SAKARYA MEYDAN MUHAREBESİ
Kurtuluş Savaşı'nın dönüm noktası, Türk ordusunun Yunan ordusu ile Sakarya boylarında yaptığı meydan savaşı olan Sakarya Meydan Muharebesi de yine 23 Ağustos'ta başladı. Bu tarihten itibaren gece gündüz aralıksız süren savaşta, Mustafa Kemal Paşa, yeni bir savaş stratejisi uygulayarak ordularına, "Hattı müdafaa yoktur, sathı müdafaa vardır. O satıh, bütün vatandır. Vatanın her karış toprağı, vatandaşın kanıyla ıslanmadıkça terk olunamaz." emrini verdi. Türk askeri, bu emre uyarak vatanını canla başla savundu. Bu amansız mücadele, bütün şiddetiyle 22 gün 22 gece sürdü. Bütün cephe boyunca saldırıyı sürdüren Türk ordusu, 13 Eylül 1921'de Sakarya ırmağının doğusundan Yunan kuvvetlerini temizledi.
Sakarya Meydan Muharebesi, Türk milletinin savunma durumundan taarruz durumuna geçtiği dönüm noktalarından biri olarak tarihteki yerini aldı.
BÜYÜK TAARRUZ
Devamında Büyük Taarruz'la düşmanı tamamen yok etmek için hazırlıklar başladı ve 1922 yılı Ağustos ayına kadar sürdü.

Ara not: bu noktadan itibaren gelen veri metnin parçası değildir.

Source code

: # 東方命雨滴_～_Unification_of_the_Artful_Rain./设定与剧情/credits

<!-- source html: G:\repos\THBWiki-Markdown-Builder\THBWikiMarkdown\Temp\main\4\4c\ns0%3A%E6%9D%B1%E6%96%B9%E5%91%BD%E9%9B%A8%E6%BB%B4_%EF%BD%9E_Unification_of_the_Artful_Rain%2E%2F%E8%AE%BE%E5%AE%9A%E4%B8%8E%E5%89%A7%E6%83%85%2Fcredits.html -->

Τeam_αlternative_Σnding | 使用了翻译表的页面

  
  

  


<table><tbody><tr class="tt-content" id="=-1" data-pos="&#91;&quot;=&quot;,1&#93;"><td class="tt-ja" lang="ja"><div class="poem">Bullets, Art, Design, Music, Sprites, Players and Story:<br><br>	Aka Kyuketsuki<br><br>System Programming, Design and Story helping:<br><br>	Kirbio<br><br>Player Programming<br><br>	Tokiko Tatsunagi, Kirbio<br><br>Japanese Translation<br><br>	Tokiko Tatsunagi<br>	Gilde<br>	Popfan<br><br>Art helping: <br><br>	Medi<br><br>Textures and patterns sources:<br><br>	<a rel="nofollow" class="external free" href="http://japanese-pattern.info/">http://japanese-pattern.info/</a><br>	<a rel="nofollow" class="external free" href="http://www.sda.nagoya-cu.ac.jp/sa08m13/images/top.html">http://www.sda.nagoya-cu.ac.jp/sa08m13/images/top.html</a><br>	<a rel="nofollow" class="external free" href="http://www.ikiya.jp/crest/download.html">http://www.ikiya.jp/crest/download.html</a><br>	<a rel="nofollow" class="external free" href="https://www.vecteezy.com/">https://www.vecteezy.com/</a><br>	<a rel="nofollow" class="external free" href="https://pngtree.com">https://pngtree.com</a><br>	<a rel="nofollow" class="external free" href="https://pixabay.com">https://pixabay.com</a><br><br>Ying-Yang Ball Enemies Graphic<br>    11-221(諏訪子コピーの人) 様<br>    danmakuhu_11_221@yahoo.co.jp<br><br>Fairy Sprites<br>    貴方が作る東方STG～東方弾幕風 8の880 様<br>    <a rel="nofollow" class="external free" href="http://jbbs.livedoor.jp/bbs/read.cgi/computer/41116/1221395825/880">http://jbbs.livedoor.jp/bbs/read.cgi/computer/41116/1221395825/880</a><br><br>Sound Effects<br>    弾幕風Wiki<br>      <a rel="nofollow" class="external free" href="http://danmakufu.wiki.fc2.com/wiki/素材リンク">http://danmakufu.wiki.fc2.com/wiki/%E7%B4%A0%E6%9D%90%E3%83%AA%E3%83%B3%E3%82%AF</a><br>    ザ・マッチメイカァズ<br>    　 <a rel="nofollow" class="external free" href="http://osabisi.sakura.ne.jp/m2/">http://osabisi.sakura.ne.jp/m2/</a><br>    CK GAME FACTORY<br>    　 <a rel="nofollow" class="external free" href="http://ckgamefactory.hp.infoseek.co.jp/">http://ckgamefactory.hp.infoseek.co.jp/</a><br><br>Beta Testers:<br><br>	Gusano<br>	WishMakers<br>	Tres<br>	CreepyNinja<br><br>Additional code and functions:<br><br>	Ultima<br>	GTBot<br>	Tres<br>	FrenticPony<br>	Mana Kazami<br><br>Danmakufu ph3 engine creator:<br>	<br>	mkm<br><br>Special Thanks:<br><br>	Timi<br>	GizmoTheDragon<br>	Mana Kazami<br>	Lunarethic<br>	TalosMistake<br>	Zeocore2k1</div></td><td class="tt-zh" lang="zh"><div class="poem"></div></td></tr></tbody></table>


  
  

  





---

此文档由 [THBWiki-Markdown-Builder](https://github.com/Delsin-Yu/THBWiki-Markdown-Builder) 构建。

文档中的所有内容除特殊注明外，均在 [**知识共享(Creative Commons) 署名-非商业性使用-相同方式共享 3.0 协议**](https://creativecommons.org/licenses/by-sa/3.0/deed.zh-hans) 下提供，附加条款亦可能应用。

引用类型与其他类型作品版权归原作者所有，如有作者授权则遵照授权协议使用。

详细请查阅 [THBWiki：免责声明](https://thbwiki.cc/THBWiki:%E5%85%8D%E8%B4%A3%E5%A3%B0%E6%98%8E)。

Gazi Mustafa Kemal'in başkomutanlığını yaptığı ordu, 26 Ağustos 1922'de düşmana saldırdı. 30 Ağustos'a kadar çembere alınan düşman kuvvetleri, Dumlupınar'da aldığı darbe sonucu kaçmaya başladı. Bunun üzerine Mustafa Kemal Paşa, "Ordular, ilk hedefiniz Akdeniz'dir. İleri!" emrini verdi. Böylelikle, Yunan ordusu İzmir'e kadar takip edildi ve 9 Eylül 1922 tarihinde ise İzmir'den çıkarıldı. Tüm bu zaferler, Türk ordusunun başarısı olarak tarihe altın harflerle yazıldı.